WHAT TO WORK ON => Return the lines below that contain the word "align".
[Start of section]
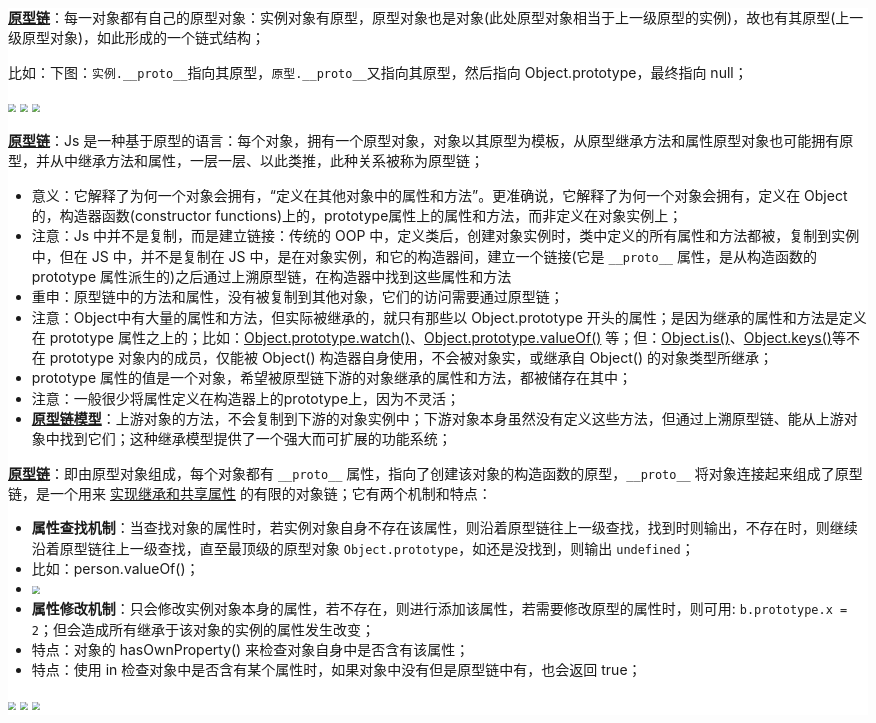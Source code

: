 

**<u>原型链</u>**：每一对象都有自己的原型对象：实例对象有原型，原型对象也是对象(此处原型对象相当于上一级原型的实例)，故也有其原型(上一级原型对象)，如此形成的一个链式结构；

比如：下图：`实例.__proto__`指向其原型，`原型.__proto__`又指向其原型，然后指向 Object.prototype，最终指向 null；

<img src="https://leibnize-picbed.oss-cn-shenzhen.aliyuncs.com/img/20200909091154.png" style="zoom:50%;" align=""/>

<img src="https://leibnize-picbed.oss-cn-shenzhen.aliyuncs.com/img/20200909091155.png" style="zoom:50%;" align=""/>

<img src="https://leibnize-picbed.oss-cn-shenzhen.aliyuncs.com/img/20200909091156.png" style="zoom:50%;" align="" />



**<u>原型链</u>**：Js 是一种基于原型的语言：每个对象，拥有一个原型对象，对象以其原型为模板，从原型继承方法和属性原型对象也可能拥有原型，并从中继承方法和属性，一层一层、以此类推，此种关系被称为原型链；

- 意义：它解释了为何一个对象会拥有，“定义在其他对象中的属性和方法”。更准确说，它解释了为何一个对象会拥有，定义在 Object的，构造器函数(constructor functions)上的，prototype属性上的属性和方法，而非定义在对象实例上；
- 注意：Js 中并不是复制，而是建立链接：传统的 OOP 中，定义类后，创建对象实例时，类中定义的所有属性和方法都被，复制到实例中，但在 JS 中，并不是复制在 JS 中，是在对象实例，和它的构造器间，建立一个链接(它是 `__proto__` 属性，是从构造函数的prototype 属性派生的)之后通过上溯原型链，在构造器中找到这些属性和方法
- 重申：原型链中的方法和属性，没有被复制到其他对象，它们的访问需要通过原型链；
- 注意：Object中有大量的属性和方法，但实际被继承的，就只有那些以 Object.prototype 开头的属性；是因为继承的属性和方法是定义在 prototype 属性之上的；比如：[Object.prototype.watch()](https://developer.mozilla.org/zh-CN/docs/Web/JavaScript/Reference/Global_Objects/Object/watch)、[Object.prototype.valueOf()](https://developer.mozilla.org/zh-CN/docs/Web/JavaScript/Reference/Global_Objects/Object/valueOf) 等；但：[Object.is()](https://developer.mozilla.org/zh-CN/docs/Web/JavaScript/Reference/Global_Objects/Object/is)、[Object.keys()](https://developer.mozilla.org/zh-CN/docs/Learn/JavaScript/Objects/zh-CN/docs/Web/JavaScript/Reference/Global_Objects/Object/keys)等不在 prototype 对象内的成员，仅能被 Object() 构造器自身使用，不会被对象实，或继承自 Object() 的对象类型所继承；
- prototype 属性的值是一个对象，希望被原型链下游的对象继承的属性和方法，都被储存在其中；
- 注意：一般很少将属性定义在构造器上的prototype上，因为不灵活；
- **<u>原型链模型</u>**：上游对象的方法，不会复制到下游的对象实例中；下游对象本身虽然没有定义这些方法，但通过上溯原型链、能从上游对象中找到它们；这种继承模型提供了一个强大而可扩展的功能系统；



**<u>原型链</u>**：即由原型对象组成，每个对象都有 `__proto__` 属性，指向了创建该对象的构造函数的原型，`__proto__` 将对象连接起来组成了原型链，是一个用来 <u>实现继承和共享属性</u> 的有限的对象链；它有两个机制和特点：

- **属性查找机制**：当查找对象的属性时，若实例对象自身不存在该属性，则沿着原型链往上一级查找，找到时则输出，不存在时，则继续沿着原型链往上一级查找，直至最顶级的原型对象 `Object.prototype`，如还是没找到，则输出 `undefined`；
- 比如：person.valueOf()；
- <img src="https://leibnize-picbed.oss-cn-shenzhen.aliyuncs.com/img/20200909091157.png" style="zoom:50%;" align="" />
- **属性修改机制**：只会修改实例对象本身的属性，若不存在，则进行添加该属性，若需要修改原型的属性时，则可用: `b.prototype.x = 2`；但会造成所有继承于该对象的实例的属性发生改变；
- 特点：对象的 hasOwnProperty() 来检查对象自身中是否含有该属性；
- 特点：使用 in 检查对象中是否含有某个属性时，如果对象中没有但是原型链中有，也会返回 true；

<img src="https://leibnize-picbed.oss-cn-shenzhen.aliyuncs.com/img/20200909091158.png" style="zoom:50%;" />

<img src="https://leibnize-picbed.oss-cn-shenzhen.aliyuncs.com/img/20200909091159.png" style="zoom:50%;" />

<img src="https://leibnize-picbed.oss-cn-shenzhen.aliyuncs.com/img/20200909091200.png" style="zoom:50%;" />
[End of section]
OUTPUT BELOW =>
<img src="https://leibnize-picbed.oss-cn-shenzhen.aliyuncs.com/img/20200909091154.png" style="zoom:50%;" align=""/>
<img src="https://leibnize-picbed.oss-cn-shenzhen.aliyuncs.com/img/20200909091155.png" style="zoom:50%;" align=""/>
<img src="https://leibnize-picbed.oss-cn-shenzhen.aliyuncs.com/img/20200909091156.png" style="zoom:50%;" align="" />
- <img src="https://leibnize-picbed.oss-cn-shenzhen.aliyuncs.com/img/20200909091157.png" style="zoom:50%;" align="" />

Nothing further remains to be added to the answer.